West News Wire: According to an archaeologist, last week archaeologists in northern Iraq discovered 2,700-year-old rock carvings depicting battle scenes and Assyrian Empire trees.

A crew of specialists in Mosul, Iraq’s second-largest city, who have been working to rebuild the location of the historic Mashki Gate, which terrorists from the Islamic State group smashed in 2016, stumbled upon the sculptures on marble slabs.

The team was taken aback by the discovery of “eight murals with inscriptions, ornamental paintings and words,” according to Fadhil Mohammed, head of the restoration operation.

One of Nineveh’s largest gates was Mashki Gate, a large ancient Assyrian metropolis in this portion of ancient Mesopotamia.

The discovered carvings show, among other things, a fighter preparing to fire an arrow while others show palm trees.

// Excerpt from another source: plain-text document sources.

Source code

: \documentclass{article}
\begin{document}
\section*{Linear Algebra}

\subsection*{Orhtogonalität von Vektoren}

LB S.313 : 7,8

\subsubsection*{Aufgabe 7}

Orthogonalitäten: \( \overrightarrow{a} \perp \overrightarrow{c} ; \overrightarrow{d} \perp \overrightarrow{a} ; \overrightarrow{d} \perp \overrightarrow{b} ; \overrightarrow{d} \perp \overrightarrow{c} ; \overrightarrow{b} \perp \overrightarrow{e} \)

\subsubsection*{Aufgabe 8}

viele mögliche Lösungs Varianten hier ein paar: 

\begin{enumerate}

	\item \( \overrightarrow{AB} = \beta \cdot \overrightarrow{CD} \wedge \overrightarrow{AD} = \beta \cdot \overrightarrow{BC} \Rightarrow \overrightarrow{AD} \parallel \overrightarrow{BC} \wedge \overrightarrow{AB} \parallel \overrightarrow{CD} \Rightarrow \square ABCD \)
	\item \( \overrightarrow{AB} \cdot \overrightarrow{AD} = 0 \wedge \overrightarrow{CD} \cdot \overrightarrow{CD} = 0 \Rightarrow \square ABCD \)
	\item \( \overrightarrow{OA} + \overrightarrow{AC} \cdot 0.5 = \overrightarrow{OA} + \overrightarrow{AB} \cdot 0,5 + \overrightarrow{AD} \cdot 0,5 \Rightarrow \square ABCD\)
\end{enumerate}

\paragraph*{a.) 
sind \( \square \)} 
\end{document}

“The writings show that these murals were built or made during the reign of King Sennacherib,” Mohammed added, referring to the Neo-Assyrian Empire King who ruled from 705 to 681 BC.

The Islamic State group overran large parts of Iraq and Syria in 2014 and carried out a campaign of systematic destruction of invaluable archaeological sites in both countries. The extremists vandalized museums and destroyed major archaeological sites in their fervor to erase history.

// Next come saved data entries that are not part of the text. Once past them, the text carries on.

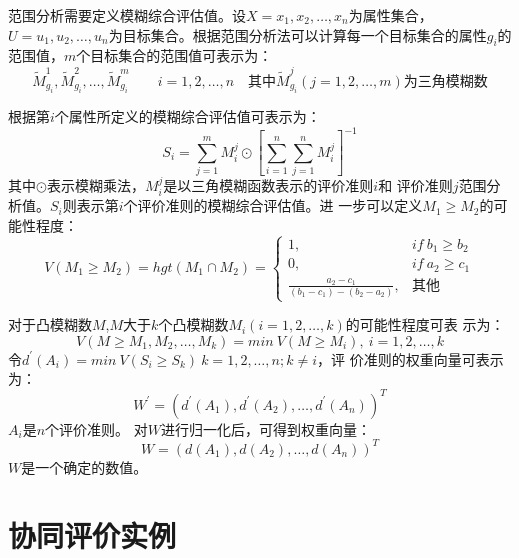 \documentclass[adobefonts,UTF8]{ctexart}
\begin{document}
范围分析需要定义模糊综合评估值。设$X={x_1,x_2,\ldots,x_n}$为属性集合，$U={u_1,u_2,\ldots,u_n}$为目标集合。根据范围分析法可以计算每一个目标集合的属性$g_i$的范围值，$m$个目标集合的范围值可表示为：
\[
\tilde{M}^1_{g_i},\tilde{M}^2_{g_i},\ldots,\tilde{M}^m_{g_i} \qquad i=1,2,\ldots,n \quad \text{其中}\tilde{M}^j_{g_i}(j=1,2,\ldots,m)\text{为三角模糊数}
\]

根据第$i$个属性所定义的模糊综合评估值可表示为：
\[
S_i=\sum^m_{j=1}M^j_{i}\odot
\left[\sum_{i=1}^n\sum_{j=1}^nM_{i}^j\right]^{-1}
\]
其中$\odot$表示模糊乘法，$M_{i}^j$是以三角模糊函数表示的评价准则$i$和
评价准则$j$范围分析值。$S_i$则表示第$i$个评价准则的模糊综合评估值。进
一步可以定义$M_1\geq M_2$的可能性程度：
\[V(M_1 \geq M_2)= hgt(M_1\cap M_2)=
\left\{
    \begin{array}{lll}
      1,& if \ b_1 \geq b_2\\
      0,& if \ a_2 \geq c_1\\
      \frac{a_2-c_1}{(b_1-c_1)-(b_2-a_2)},&\mbox{其他}
    \end{array}
  \right.
\]

对于凸模糊数$M$,$M$大于$k$个凸模糊数$M_i(i=1,2,\ldots,k)$的可能性程度可表
示为：
\[
V(M \geq M_1,M_2,\ldots,M_k)=min \ V(M \geq M_i),\ i=1,2,\ldots,k 
\]
令$d^{'} (A_i)=min \ V(S_i \geq S_k) \ k=1,2,\ldots,n; k \not= i$，评
价准则的权重向量可表示为：
\[
W^{'}=(d^{'}(A_1),d^{'}(A_2),\ldots,d^{'}(A_n))^T
\]
$A_i$是$n$个评价准则。
对$W$进行归一化后，可得到权重向量：
\[
W=(d(A_1),d(A_2),\ldots,d(A_n))^T
\]
$W$是一个确定的数值。

\section{协同评价实例}
\end{document}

Iraqi forces supported by a U.S.-led international coalition liberated Mosul from IS in 2017 and the extremists lost the last sliver of land they once controlled two years later.

The territory of today’s Iraq was home to some of the earliest cities in the world. Thousands of archaeological sites are scattered across the country, where Sumerians, Babylonian and Assyrian once lived.